Wednesday, October 20, 2021

Property findings paint bleak picture

“Land ownership is the single most powerful pathway to opportunity.” As established by the World Economic Forum, it is also the foundation to the development of real estate markets, which according to 2017 Africa Report by Knight Frank real estate activities take place on a continent poised for growth and opportunity. 

Knight Frank provides residential and commercial property consultancy with 335 offices across the world including Africa.    

The report zooms into 30 African countries, including Botswana, and for each country gives insight of the property market across its major segments. This includes the office, industrial, retail and residential markets. An overall picture drawn from the segmented description gives a state of a market that appears to be transitioning.
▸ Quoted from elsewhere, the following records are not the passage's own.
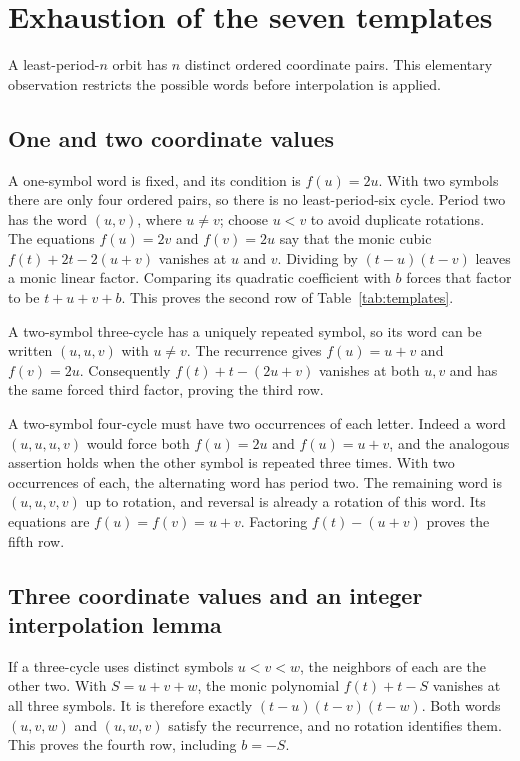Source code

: \section{Exhaustion of the seven templates}
\label{sec:templates}

A least-period-$n$ orbit has $n$ distinct ordered coordinate pairs.
This elementary observation restricts the possible words before
interpolation is applied.

\subsection{One and two coordinate values}

A one-symbol word is fixed, and its condition is $f(u)=2u$.
With two symbols there are only four ordered pairs, so there is
no least-period-six cycle. Period two has the word $(u,v)$,
where $u\ne v$; choose $u<v$ to avoid duplicate rotations.
The equations $f(u)=2v$ and $f(v)=2u$ say that the monic cubic
$f(t)+2t-2(u+v)$ vanishes at $u$ and $v$. Dividing by
$(t-u)(t-v)$ leaves a monic linear factor. Comparing its quadratic
coefficient with $b$ forces that factor to be $t+u+v+b$.
This proves the second row of Table~\ref{tab:templates}.

A two-symbol three-cycle has a uniquely repeated symbol, so its
word can be written $(u,u,v)$ with $u\ne v$.
The recurrence gives $f(u)=u+v$ and $f(v)=2u$.
Consequently $f(t)+t-(2u+v)$ vanishes at both $u,v$ and has the
same forced third factor, proving the third row.

A two-symbol four-cycle must have two occurrences of each letter.
Indeed a word $(u,u,u,v)$ would force both $f(u)=2u$ and
$f(u)=u+v$, and the analogous assertion holds when the other
symbol is repeated three times. With two occurrences of each,
the alternating word has period two. The remaining word is
$(u,u,v,v)$ up to rotation, and reversal is already a rotation
of this word. Its equations are $f(u)=f(v)=u+v$. Factoring
$f(t)-(u+v)$ proves the fifth row.

\subsection{Three coordinate values and an integer interpolation lemma}

If a three-cycle uses distinct symbols $u<v<w$, the neighbors of
each are the other two. With $S=u+v+w$, the monic polynomial
$f(t)+t-S$ vanishes at all three symbols. It is therefore exactly
$(t-u)(t-v)(t-w)$. Both words $(u,v,w)$ and $(u,w,v)$ satisfy
the recurrence, and no rotation identifies them. This proves
the fourth row, including $b=-S$.

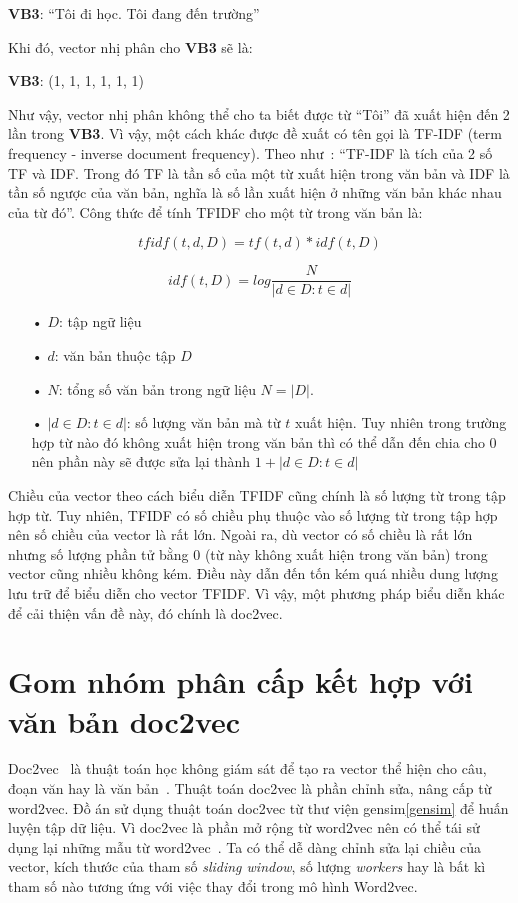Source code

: \textbf{VB3}: ``Tôi đi học. Tôi đang đến trường''

Khi đó, vector nhị phân cho \textbf{VB3} sẽ là:

\textbf{VB3}: (1, 1, 1, 1, 1, 1)

Như vậy, vector nhị phân không thể cho ta biết được từ ``Tôi'' đã xuất hiện đến 2 lần trong \textbf{VB3}.
Vì vậy, một cách khác được đề xuất có tên gọi là TF-IDF (term frequency - inverse document frequency).
Theo như~\cite{tf-idf}: ``TF-IDF là tích của 2 số TF và IDF. Trong đó TF là tần số của một từ xuất hiện trong văn bản và IDF là tần số ngược của văn bản, nghĩa là số lần xuất hiện ở những văn bản khác nhau của từ đó''.
Công thức để tính TFIDF cho một từ trong văn bản là:

\begin{equation}
tfidf (t, d, D) = tf(t, d) * idf (t, D)
\end{equation}

\begin{equation}
idf (t, D) = log \frac{N}{|{d \in D: t \in d}|}
\end{equation}

\begin{enumerate}
\item[•]$D$: tập ngữ liệu
\item[•]$d$: văn bản thuộc tập $D$
\item[•]$N$: tổng số văn bản trong ngữ liệu $N = |D|$.
\item[•]$|{d \in D: t \in d}|$: số lượng văn bản mà từ $t$ xuất hiện. Tuy nhiên trong trường hợp từ nào đó không xuất hiện trong văn bản thì có thể dẫn đến chia cho 0 nên phần này sẽ được sửa lại thành  $1 + |{d \in D: t \in d}|$
\end{enumerate}

Chiều của vector theo cách biểu diễn TFIDF cũng chính là số lượng từ trong tập hợp từ.
Tuy nhiên, TFIDF có số chiều phụ thuộc vào số lượng từ trong tập hợp nên số chiều của vector là rất lớn.
Ngoài ra, dù vector có số chiều là rất lớn nhưng số lượng phần tử bằng 0 (từ này không xuất hiện trong văn bản) trong vector cũng nhiều không kém.
Điều này dẫn đến tốn kém quá nhiều dung lượng lưu trữ để biểu diễn cho vector TFIDF.
Vì vậy, một phương pháp biểu diễn khác để cải thiện vấn đề này, đó chính là doc2vec.
%
%


\section{Gom nhóm phân cấp kết hợp với văn bản doc2vec}
Doc2vec~\cite{doc2vec-original} là thuật toán học không giám sát để tạo ra vector thể hiện cho câu, đoạn văn hay là văn bản~\cite{doc2vec-1}.
Thuật toán doc2vec là phần chỉnh sửa, nâng cấp từ word2vec.
Đồ án sử dụng thuật toán doc2vec từ thư viện gensim\ref{gensim} để huấn luyện tập dữ liệu.
Vì doc2vec là phần mở rộng từ word2vec nên có thể tái sử dụng lại những mẫu từ word2vec~\cite{doc2vec-2}. 
Ta có thể dễ dàng chỉnh sửa lại chiều của vector, kích thước của tham số \textit{sliding window}, số lượng \textit{workers} hay là bất kì tham số nào tương ứng với việc thay đổi trong mô hình Word2vec.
This is due to recent changes that have been observed in the market which spells new dynamics to it. 

Starting with the office market the report found that office supply continues to outstrip demand in Gaborone and this imbalance is likely to worsen for the secondary space. 

“With several large CBD office towers due for completion in 2017 and government departments set on moving to new CBD buildings, older and poorly located offices will be left empty with little expectation that they will be taken up by the private sector,” cites the report. 

Despite this growing attraction to CBD it is said that several other occupiers struggle to secure the right fit for their workspaces. An example is given that many high rise towers come with smaller floor space which is inappropriate to corporate occupiers. Fairgrounds Office Park proved to be popular as its rents are said to be 20 percent lower than those in the CBD.    

The retail market experienced turbulence when the licensing conflict between local and foreign retailers played out in the open with government involved in the tussle as the referee. Government in this instance leaned towards the side of local retailers. 

The report notes that demand for space in this market is falling and attributed this decline to weak consumer spending. “Historically, mall developers have targeted South African chains, who were able to obtain exemptions to legislation that limits the granting of certain trading licenses to local businesses. 

“However, a hardening of the government’s stance meant that South African retailers were unable to obtain exemptions throughout 2016,” notes the report. Should the decision by government stick the report posits that the development of new malls will be stifled. In addition, landlords will only have Botswana based tenants to attract but the downside is that they generally occupy smaller shops of less than 200 sq m. The industrial market is also facing uncertainty due to leases nearing expiration. With Botswana reaching 50 years of independence in 2016, many 50-year Fixed Period State Grant (FPSG) leases are nearing expiration and industrial property owners are anxious to see how the state treats requests to renew FPSG leases,” says the report. 

The residential market does not fare any better to the other markets as the report highlights that Gaborone being the economic hub is experiencing a diminishing supply of low to middle income housing hence majority of people on average income falling short to securing affordable housing let alone financing their own self build homes.  

“The drift to smaller and cheaper properties has been reinforced by an increased number of single-family households due to growing student and elderly populations,” says the report. On the other hand, the top end of the residential market is said to have far less frequent sales and is likely to maintain that trend for some time. 

While Africa is positioned for opportunities and growth, the report advises investors to garner detailed understanding of the individual markets and to also make entry at the right time.